Let $f:(-a,a)\setminus\{0\}\to (0,\infty)$ satisfying $\lim_{x\to 0} (f(x)+ \frac{1}{f(x)}) = 2.$ Show that $\lim_{x\to 0} f(x) = 1$ 
Let $f:(-a,a)\setminus\{0\}\to (0,\infty)$ satisfying
  $$\lim_{x\to 0} \left(f(x)+ \frac{1}{f(x)}\right) = 2.$$
  Show that $\displaystyle\lim_{x\to 0} f(x) = 1$

My attempt:
Given that $\displaystyle\lim_{x\to 0} \left(f(x)+ \frac{1}{f(x)}\right) = 2$, I know $0<f(x)<f(x)+ \dfrac{1}{f(x)}<\epsilon+2$ for $x \in (-\delta, \delta)$, so $f(x)$ is bounded in some neighborhood of $0$.

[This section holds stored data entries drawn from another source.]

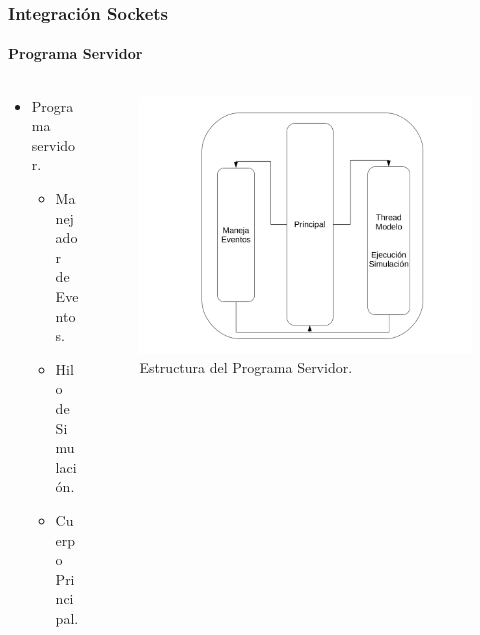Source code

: \documentclass[spanish,xcolor=dvipsnames]{beamer}
\begin{document}
    \begin{frame}
    	\frametitle{Integración Sockets}
    	\framesubtitle{Programa Servidor}
    	
    	\begin{columns}
    		\begin{column}{.3\linewidth}
    			\begin{itemize}
    				\item Programa servidor.
    				\begin{itemize}
    					\item Manejador de Eventos.
    					\item Hilo de Simulación.
    					\item Cuerpo Principal.
    				\end{itemize}
    			\end{itemize}
    		\end{column}
    		\begin{column}{.7\linewidth}
    			\begin{figure}[H]
    				\centering
    				\includegraphics[scale=0.25]{img/estructuraProgramaServidor.png}
    				\caption{Estructura del Programa Servidor.}
    				\label{estructuraProgramaServidor}
    			\end{figure}
    		\end{column}
    	\end{columns}
    \end{frame}
\end{document}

Now, $\left|f(x)+ \dfrac{1}{f(x)}-2\right| = \left|\dfrac{(f(x)-1)^2}{f(x)}\right| < \epsilon,$ so $|f(x)-1|<\sqrt{f(x)\epsilon} < \sqrt{(\epsilon+2)\epsilon}$ as long as $x \in (-\delta, \delta)$. 
Is this proof correct? I am not sure if I proved that $\displaystyle\lim_{x\to 0} f(x) = 1$, because my new "epsilon" for $f(x)$ ended up being $\sqrt{(\epsilon+2)\epsilon}$ .
 A: $$\begin{align}
  & Set\ g\left( x \right)=f\left( x \right)+\frac{1}{f\left( x \right)} \\ 
 & So \\ 
 & \quad \ g\left( x \right)f\left( x \right)={{f}^{2}}\left( x \right)+1 \\ 
 & Or \\ 
 & {{f}^{2}}\left( x \right)-g\left( x \right)f\left( x \right)+1=0 \\ 
 & f\left( x \right)=\frac{g\left( x \right)\pm \sqrt{g{{\left( x \right)}^{2}}-4}}{2} \\ 
 & \underset{x\to 0}{\mathop{\lim }}\,f\left( x \right)=\frac{\underset{x\to 0}{\mathop{\lim }}\,g\left( x \right)\pm \sqrt{\underset{x\to 0}{\mathop{\lim }}\,g{{\left( x \right)}^{2}}-4}}{2}=\frac{2\pm \sqrt{{{2}^{2}}-4}}{2}=1 \\ 
\end{align}$$
A: May I guess that you are looking for something like this:
Given $\epsilon$, pick the $\delta$ for which 
$$|x| < \delta \implies\left|\dfrac{(f(x)-1)^2}{f(x)}\right| < \min\{\frac{\epsilon^2}{\epsilon +2} \ , \ \epsilon \} $$
holds. 
Then $|x| < \delta $ implies 
$$\left|\dfrac{(f(x)-1)^2}{f(x)}\right| < \frac{\epsilon^2}{\epsilon +2} $$
implies
$$|f(x)-1|^2 < \frac{\epsilon^2|f(x)|}{\epsilon +2} < \frac{\epsilon^2(\epsilon+2)}{\epsilon +2} = \epsilon^2$$
since $0<f(x) < \epsilon + 2$. And therefore
$$|f(x)-1| < \epsilon$$
And we are done.